Task description → From the records below, copy each line in which the string "tabular" occurs.

Records for this exercise →

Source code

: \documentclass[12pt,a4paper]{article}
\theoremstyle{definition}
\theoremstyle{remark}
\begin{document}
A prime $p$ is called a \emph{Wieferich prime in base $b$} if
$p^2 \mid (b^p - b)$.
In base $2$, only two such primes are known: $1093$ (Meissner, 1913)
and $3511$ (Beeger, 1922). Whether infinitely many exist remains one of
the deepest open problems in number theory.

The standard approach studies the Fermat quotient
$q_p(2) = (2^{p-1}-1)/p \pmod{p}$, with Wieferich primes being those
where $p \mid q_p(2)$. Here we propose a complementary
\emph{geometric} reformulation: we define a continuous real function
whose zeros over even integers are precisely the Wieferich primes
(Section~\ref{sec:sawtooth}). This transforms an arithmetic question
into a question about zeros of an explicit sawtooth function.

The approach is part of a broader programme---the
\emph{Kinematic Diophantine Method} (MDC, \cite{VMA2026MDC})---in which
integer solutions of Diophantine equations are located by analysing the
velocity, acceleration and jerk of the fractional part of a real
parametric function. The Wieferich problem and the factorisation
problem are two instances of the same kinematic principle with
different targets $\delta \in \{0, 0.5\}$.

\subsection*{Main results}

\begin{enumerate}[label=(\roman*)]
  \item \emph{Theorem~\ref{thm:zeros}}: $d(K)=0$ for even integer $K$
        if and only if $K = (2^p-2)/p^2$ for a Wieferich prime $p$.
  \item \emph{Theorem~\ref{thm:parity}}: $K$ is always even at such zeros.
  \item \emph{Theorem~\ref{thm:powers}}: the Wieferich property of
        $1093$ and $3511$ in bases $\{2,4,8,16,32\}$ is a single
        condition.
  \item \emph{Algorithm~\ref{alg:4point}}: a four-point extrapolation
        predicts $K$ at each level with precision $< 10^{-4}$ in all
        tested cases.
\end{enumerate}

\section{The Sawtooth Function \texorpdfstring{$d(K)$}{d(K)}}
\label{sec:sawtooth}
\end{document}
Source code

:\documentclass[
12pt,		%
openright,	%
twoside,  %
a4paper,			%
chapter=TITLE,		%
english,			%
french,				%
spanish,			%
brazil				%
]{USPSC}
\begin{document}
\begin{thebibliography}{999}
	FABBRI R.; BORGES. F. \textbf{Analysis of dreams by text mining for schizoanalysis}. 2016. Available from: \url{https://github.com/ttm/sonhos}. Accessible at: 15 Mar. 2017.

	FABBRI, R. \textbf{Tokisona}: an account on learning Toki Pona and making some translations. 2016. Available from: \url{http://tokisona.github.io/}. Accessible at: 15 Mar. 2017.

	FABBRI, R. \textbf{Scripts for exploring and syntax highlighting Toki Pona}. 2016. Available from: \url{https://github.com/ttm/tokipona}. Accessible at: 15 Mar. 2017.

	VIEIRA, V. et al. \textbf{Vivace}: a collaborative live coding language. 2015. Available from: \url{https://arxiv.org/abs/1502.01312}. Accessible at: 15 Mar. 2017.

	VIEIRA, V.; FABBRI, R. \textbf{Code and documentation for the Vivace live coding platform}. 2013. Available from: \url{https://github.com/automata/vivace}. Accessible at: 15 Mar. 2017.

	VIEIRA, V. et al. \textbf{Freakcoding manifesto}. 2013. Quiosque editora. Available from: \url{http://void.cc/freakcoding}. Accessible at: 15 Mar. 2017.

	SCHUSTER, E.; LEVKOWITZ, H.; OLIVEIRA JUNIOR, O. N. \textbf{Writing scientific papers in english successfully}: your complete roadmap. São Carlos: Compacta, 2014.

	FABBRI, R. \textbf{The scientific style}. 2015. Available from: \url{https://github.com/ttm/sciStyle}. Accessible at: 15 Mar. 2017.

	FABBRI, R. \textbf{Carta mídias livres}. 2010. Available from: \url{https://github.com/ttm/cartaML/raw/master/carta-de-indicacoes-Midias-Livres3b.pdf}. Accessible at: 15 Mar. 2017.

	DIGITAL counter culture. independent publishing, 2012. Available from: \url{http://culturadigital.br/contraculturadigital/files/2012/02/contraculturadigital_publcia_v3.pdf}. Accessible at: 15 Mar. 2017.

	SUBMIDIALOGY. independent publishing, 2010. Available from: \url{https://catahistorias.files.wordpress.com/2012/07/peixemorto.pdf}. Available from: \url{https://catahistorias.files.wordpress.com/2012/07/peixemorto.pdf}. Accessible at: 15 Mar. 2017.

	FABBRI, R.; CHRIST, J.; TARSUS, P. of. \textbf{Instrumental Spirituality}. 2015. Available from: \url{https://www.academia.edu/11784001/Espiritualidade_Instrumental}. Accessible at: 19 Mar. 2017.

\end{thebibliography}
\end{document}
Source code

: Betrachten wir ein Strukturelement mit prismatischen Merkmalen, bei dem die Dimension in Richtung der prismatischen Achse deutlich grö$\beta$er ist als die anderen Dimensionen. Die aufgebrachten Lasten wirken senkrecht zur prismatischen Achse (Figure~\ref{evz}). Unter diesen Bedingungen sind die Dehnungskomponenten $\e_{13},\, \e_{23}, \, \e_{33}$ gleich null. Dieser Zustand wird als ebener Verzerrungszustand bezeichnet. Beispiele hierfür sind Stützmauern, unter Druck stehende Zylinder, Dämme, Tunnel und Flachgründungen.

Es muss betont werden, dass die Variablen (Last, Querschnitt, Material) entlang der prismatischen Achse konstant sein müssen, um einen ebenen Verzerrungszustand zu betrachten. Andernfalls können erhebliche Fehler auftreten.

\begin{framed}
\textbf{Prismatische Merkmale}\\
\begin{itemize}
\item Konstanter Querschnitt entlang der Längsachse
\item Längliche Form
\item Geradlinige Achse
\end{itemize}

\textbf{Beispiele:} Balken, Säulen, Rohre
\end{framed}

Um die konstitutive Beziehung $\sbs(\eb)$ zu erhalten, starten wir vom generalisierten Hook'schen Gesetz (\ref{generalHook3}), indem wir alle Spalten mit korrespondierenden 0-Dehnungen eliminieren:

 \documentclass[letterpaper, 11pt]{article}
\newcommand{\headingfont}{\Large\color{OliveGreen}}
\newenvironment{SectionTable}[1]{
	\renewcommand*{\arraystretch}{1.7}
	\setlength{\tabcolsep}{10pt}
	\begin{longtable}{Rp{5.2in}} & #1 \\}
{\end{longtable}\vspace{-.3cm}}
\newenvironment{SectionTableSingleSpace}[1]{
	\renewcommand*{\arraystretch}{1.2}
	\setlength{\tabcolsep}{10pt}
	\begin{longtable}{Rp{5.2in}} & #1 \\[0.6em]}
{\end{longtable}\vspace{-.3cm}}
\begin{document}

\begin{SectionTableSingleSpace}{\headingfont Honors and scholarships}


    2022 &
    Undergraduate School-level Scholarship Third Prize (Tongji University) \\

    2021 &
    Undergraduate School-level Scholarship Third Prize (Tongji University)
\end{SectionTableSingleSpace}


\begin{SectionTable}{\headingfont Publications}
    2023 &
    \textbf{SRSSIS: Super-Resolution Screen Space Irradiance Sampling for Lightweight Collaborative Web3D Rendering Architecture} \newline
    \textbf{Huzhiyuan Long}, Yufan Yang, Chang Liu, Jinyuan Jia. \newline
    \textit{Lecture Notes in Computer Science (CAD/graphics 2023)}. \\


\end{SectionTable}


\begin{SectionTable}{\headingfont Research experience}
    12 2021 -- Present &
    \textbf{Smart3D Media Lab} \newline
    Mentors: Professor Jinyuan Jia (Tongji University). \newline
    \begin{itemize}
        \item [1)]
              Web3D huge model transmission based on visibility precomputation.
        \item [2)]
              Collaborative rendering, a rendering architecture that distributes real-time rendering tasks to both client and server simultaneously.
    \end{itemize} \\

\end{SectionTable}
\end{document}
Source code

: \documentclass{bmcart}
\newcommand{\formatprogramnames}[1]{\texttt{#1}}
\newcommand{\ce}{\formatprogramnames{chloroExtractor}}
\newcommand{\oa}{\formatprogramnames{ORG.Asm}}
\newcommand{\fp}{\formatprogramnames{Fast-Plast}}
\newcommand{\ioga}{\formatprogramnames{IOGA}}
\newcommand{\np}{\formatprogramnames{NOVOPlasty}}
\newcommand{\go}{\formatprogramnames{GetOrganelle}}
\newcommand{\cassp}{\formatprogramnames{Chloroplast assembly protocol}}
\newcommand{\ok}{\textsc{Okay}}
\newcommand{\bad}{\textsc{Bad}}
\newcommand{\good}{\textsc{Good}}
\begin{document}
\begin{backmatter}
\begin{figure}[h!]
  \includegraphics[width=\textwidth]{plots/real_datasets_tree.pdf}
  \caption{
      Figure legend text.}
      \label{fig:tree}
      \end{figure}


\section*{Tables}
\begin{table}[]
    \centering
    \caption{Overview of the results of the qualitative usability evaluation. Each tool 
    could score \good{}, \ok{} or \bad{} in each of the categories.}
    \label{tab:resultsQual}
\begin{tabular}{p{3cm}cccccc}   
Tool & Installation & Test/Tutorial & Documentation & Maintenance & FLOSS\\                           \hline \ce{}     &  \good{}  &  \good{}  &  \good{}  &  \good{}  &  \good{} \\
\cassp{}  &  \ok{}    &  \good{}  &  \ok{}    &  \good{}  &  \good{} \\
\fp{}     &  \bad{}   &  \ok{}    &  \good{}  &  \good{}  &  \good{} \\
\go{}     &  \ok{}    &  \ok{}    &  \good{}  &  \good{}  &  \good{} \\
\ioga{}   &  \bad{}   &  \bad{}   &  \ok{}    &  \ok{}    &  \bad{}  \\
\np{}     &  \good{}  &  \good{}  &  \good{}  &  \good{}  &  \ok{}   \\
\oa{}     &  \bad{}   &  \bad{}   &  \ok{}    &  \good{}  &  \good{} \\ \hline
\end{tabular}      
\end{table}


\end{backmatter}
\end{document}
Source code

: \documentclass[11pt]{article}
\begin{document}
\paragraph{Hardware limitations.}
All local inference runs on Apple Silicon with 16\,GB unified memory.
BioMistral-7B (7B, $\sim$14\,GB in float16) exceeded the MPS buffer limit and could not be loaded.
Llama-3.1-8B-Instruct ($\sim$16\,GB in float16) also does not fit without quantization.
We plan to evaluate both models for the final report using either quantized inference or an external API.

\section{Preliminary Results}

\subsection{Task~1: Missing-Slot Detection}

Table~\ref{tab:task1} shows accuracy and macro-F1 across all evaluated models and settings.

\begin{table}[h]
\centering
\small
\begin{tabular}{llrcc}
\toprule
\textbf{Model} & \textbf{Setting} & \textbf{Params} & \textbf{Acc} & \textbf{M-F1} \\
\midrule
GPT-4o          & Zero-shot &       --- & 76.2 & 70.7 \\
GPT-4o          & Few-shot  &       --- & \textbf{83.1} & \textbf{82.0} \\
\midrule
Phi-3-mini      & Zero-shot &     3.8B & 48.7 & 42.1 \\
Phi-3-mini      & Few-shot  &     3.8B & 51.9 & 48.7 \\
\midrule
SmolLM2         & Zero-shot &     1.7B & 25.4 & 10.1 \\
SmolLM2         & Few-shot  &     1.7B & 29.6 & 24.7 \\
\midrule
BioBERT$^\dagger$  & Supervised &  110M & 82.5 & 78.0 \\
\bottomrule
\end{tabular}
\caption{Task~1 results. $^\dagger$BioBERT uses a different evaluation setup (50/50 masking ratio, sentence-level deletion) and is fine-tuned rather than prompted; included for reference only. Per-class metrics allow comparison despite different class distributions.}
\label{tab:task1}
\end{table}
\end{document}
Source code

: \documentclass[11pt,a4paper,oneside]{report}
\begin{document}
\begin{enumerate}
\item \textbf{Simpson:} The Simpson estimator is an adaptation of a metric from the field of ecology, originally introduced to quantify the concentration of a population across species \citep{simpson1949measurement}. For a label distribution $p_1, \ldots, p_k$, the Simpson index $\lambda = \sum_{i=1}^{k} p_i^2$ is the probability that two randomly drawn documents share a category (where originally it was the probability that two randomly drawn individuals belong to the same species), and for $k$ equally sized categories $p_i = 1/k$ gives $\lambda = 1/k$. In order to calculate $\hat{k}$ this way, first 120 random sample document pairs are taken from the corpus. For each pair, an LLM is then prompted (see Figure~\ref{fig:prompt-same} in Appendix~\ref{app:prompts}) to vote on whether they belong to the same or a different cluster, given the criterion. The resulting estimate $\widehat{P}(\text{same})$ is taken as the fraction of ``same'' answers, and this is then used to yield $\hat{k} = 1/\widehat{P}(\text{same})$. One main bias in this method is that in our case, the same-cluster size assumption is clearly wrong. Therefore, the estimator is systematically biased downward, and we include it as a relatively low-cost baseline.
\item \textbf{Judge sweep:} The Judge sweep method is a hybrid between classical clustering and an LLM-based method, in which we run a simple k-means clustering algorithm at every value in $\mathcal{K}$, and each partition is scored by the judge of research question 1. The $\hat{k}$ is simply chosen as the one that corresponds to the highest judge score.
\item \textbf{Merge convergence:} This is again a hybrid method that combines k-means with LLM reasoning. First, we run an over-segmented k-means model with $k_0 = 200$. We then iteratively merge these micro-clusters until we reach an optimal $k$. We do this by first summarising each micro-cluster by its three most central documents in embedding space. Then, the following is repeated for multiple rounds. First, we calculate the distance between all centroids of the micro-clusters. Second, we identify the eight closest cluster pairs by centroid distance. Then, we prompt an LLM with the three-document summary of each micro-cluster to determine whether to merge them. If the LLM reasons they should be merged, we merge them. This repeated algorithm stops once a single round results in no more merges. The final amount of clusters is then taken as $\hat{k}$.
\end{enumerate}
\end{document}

Your response →
\begin{tabular}{p{3cm}cccccc}   
\end{tabular}      
\begin{tabular}{llrcc}
\end{tabular}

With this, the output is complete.